The input:
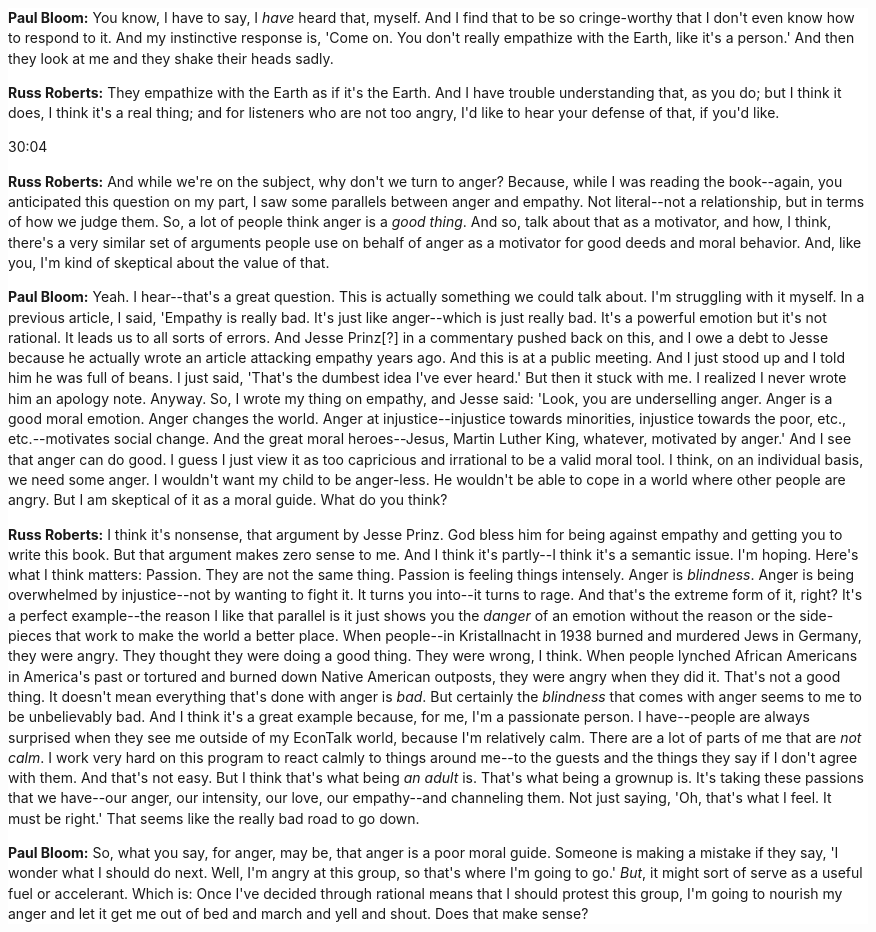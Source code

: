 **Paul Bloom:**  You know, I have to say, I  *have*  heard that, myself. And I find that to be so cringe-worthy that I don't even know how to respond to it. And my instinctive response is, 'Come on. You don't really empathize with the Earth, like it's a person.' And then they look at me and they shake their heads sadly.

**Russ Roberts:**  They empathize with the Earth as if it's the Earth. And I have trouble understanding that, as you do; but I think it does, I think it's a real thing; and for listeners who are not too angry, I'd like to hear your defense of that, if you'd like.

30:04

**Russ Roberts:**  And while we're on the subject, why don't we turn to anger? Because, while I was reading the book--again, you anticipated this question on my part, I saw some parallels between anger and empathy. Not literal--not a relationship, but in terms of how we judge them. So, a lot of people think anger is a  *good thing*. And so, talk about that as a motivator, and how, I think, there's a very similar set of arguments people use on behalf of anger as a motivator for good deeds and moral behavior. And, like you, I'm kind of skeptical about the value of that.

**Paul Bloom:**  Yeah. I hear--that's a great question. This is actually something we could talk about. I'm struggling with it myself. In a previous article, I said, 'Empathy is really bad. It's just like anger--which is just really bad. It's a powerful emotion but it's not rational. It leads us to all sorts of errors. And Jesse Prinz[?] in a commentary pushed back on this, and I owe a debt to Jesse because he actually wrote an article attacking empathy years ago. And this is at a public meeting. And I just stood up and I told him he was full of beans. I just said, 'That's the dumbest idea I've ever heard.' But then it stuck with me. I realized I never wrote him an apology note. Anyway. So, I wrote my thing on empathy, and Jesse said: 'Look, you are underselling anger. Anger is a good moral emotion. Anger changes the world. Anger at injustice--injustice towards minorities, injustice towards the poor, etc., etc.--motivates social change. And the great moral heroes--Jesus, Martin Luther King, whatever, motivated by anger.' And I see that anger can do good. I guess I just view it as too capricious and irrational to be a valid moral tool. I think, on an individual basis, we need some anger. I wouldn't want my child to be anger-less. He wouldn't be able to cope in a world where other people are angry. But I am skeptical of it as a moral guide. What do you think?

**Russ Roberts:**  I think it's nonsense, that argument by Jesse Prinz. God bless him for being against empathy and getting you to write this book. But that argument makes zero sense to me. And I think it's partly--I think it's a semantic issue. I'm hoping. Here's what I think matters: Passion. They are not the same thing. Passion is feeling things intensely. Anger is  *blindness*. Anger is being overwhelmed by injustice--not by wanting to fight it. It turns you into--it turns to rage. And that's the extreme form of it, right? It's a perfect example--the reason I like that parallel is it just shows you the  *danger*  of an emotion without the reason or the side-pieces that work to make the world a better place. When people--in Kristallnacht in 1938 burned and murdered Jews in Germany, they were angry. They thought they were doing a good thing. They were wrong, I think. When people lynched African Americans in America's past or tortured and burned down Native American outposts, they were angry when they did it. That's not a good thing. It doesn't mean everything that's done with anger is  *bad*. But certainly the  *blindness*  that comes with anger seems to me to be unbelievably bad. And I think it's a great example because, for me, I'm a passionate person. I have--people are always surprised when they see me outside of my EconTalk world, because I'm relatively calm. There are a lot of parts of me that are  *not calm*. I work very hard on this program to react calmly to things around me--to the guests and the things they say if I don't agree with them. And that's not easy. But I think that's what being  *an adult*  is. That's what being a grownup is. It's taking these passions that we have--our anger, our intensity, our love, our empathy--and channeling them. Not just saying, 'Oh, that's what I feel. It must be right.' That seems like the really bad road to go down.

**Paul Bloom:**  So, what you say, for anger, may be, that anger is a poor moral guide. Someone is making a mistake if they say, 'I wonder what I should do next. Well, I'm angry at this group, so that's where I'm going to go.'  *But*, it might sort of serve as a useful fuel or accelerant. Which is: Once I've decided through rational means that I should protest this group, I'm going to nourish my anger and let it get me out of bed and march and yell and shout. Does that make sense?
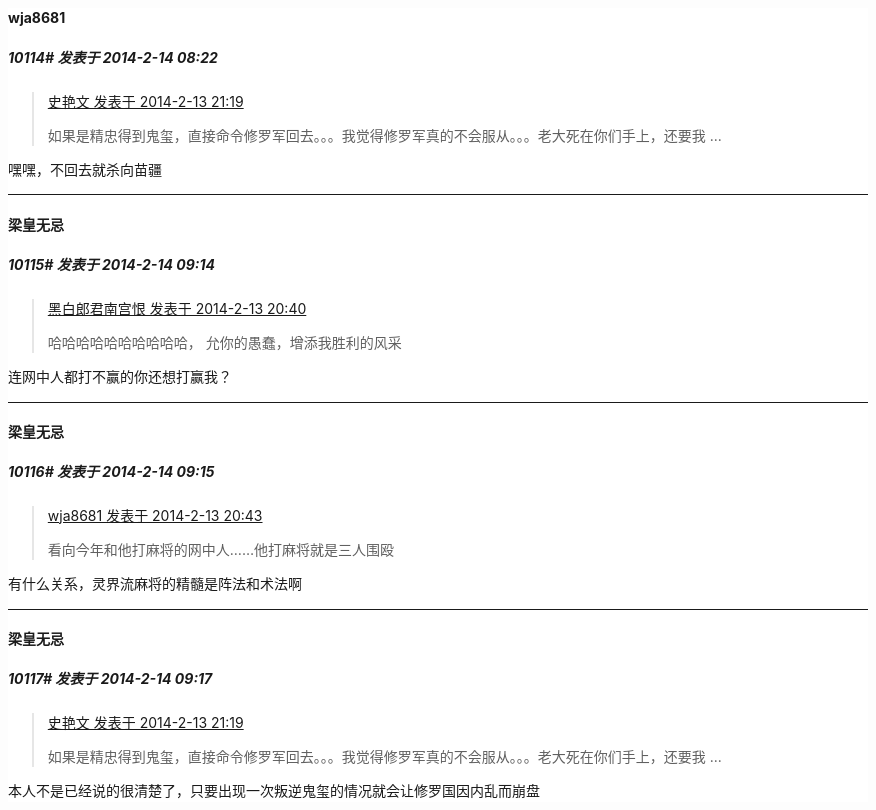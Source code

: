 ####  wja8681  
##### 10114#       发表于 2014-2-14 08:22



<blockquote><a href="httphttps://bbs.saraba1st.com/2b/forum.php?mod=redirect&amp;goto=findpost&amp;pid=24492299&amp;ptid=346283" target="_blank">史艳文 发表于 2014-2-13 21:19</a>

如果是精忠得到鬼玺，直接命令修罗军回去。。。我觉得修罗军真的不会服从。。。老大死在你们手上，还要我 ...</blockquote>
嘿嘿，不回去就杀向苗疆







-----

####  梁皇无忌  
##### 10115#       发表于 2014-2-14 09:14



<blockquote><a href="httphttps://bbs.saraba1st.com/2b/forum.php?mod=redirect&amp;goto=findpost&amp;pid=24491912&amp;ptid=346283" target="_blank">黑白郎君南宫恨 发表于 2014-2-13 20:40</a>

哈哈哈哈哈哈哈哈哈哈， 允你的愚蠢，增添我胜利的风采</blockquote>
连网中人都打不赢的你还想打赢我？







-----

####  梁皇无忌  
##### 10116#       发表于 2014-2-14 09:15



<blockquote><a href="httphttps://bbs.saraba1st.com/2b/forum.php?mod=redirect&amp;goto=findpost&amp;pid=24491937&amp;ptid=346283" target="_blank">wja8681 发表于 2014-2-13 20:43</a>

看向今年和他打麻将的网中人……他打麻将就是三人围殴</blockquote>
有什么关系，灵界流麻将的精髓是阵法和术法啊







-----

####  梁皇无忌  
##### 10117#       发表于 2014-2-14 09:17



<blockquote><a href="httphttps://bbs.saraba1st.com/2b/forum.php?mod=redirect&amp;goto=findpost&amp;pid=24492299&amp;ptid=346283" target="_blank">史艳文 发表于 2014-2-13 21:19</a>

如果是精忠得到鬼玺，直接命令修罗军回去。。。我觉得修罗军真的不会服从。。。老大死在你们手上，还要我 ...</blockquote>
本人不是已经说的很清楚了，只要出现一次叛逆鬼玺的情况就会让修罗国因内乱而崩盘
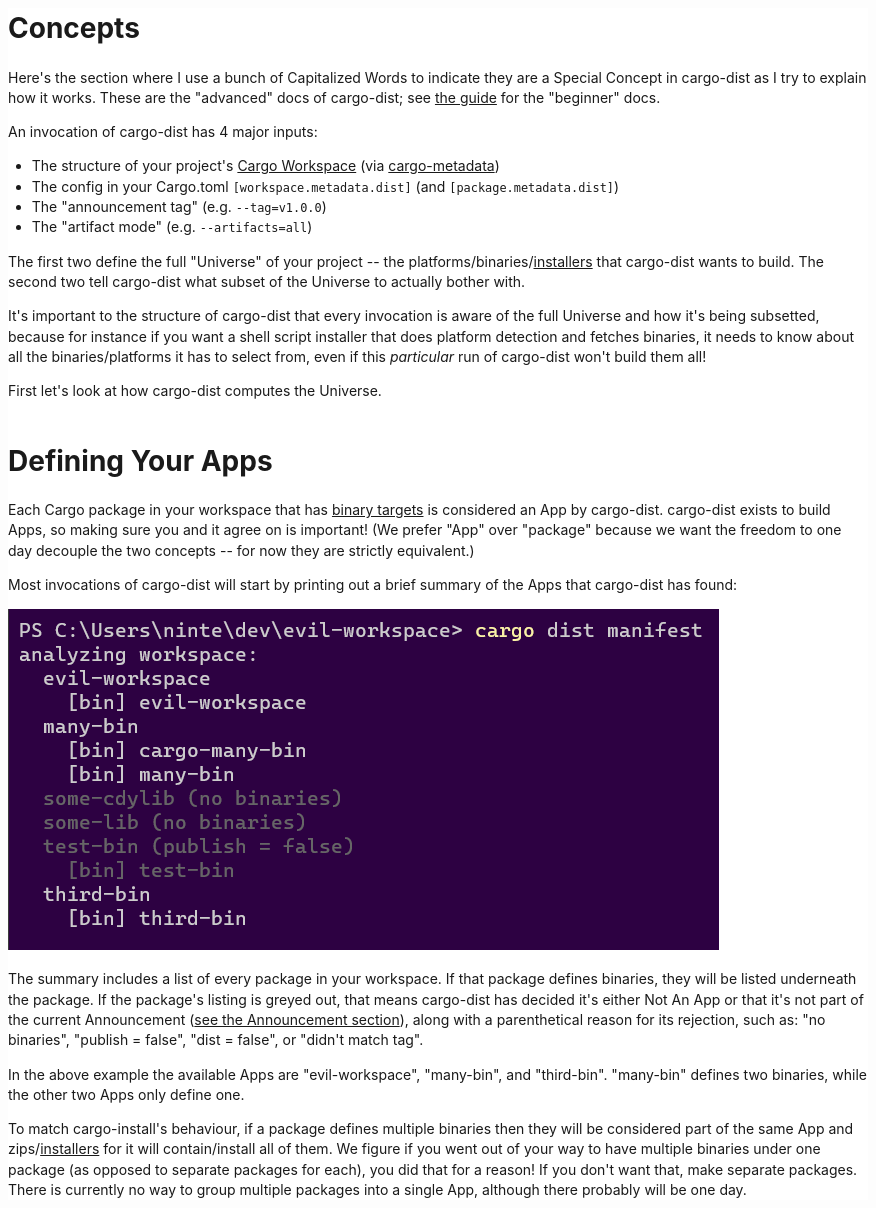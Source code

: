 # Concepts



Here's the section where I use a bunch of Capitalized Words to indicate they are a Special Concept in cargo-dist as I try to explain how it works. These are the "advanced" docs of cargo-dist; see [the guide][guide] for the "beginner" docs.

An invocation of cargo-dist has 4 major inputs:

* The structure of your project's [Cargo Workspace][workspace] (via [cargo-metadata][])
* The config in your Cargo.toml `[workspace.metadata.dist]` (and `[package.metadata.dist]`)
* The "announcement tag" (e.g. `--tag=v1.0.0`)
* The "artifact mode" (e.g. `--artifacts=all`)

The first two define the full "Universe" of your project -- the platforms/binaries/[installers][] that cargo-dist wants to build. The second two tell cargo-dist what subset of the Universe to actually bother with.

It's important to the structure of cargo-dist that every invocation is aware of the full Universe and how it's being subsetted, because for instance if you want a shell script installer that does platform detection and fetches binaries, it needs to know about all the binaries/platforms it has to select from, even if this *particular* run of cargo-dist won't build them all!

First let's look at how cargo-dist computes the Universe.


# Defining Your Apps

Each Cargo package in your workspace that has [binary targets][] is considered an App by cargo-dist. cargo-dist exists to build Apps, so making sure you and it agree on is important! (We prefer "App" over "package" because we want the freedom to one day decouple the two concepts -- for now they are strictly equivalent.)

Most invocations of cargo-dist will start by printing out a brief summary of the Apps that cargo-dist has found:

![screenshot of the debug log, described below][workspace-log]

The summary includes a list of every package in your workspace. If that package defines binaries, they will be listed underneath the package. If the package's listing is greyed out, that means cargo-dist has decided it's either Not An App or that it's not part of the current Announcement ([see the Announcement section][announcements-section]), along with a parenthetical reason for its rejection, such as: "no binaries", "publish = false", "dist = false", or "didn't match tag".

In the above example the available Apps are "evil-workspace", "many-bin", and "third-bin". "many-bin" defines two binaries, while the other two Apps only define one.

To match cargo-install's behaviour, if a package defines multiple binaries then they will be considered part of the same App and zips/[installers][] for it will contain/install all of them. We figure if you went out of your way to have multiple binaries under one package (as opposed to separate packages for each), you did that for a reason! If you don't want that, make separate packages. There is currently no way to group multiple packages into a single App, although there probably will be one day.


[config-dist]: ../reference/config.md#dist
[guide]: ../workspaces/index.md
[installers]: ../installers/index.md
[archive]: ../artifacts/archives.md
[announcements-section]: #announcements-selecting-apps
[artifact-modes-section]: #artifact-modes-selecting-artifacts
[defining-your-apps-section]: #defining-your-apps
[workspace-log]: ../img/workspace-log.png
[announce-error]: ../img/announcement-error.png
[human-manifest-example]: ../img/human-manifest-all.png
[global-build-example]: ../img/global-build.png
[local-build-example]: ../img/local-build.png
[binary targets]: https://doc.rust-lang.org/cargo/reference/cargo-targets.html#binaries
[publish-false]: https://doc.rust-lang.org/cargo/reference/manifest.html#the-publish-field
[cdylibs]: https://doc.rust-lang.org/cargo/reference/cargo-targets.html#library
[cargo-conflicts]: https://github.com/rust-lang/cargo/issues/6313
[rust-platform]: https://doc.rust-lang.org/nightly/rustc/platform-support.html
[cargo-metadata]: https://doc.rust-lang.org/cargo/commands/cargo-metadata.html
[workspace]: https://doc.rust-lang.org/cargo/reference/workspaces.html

Brief:
Find "First let's look" in the entries above and copy that whole line exactly, then each line after it through the line that contains "log, described below][workspace-log]".

Written solution:
First let's look at how cargo-dist computes the Universe.


# Defining Your Apps

Each Cargo package in your workspace that has [binary targets][] is considered an App by cargo-dist. cargo-dist exists to build Apps, so making sure you and it agree on is important! (We prefer "App" over "package" because we want the freedom to one day decouple the two concepts -- for now they are strictly equivalent.)

Most invocations of cargo-dist will start by printing out a brief summary of the Apps that cargo-dist has found:

![screenshot of the debug log, described below][workspace-log]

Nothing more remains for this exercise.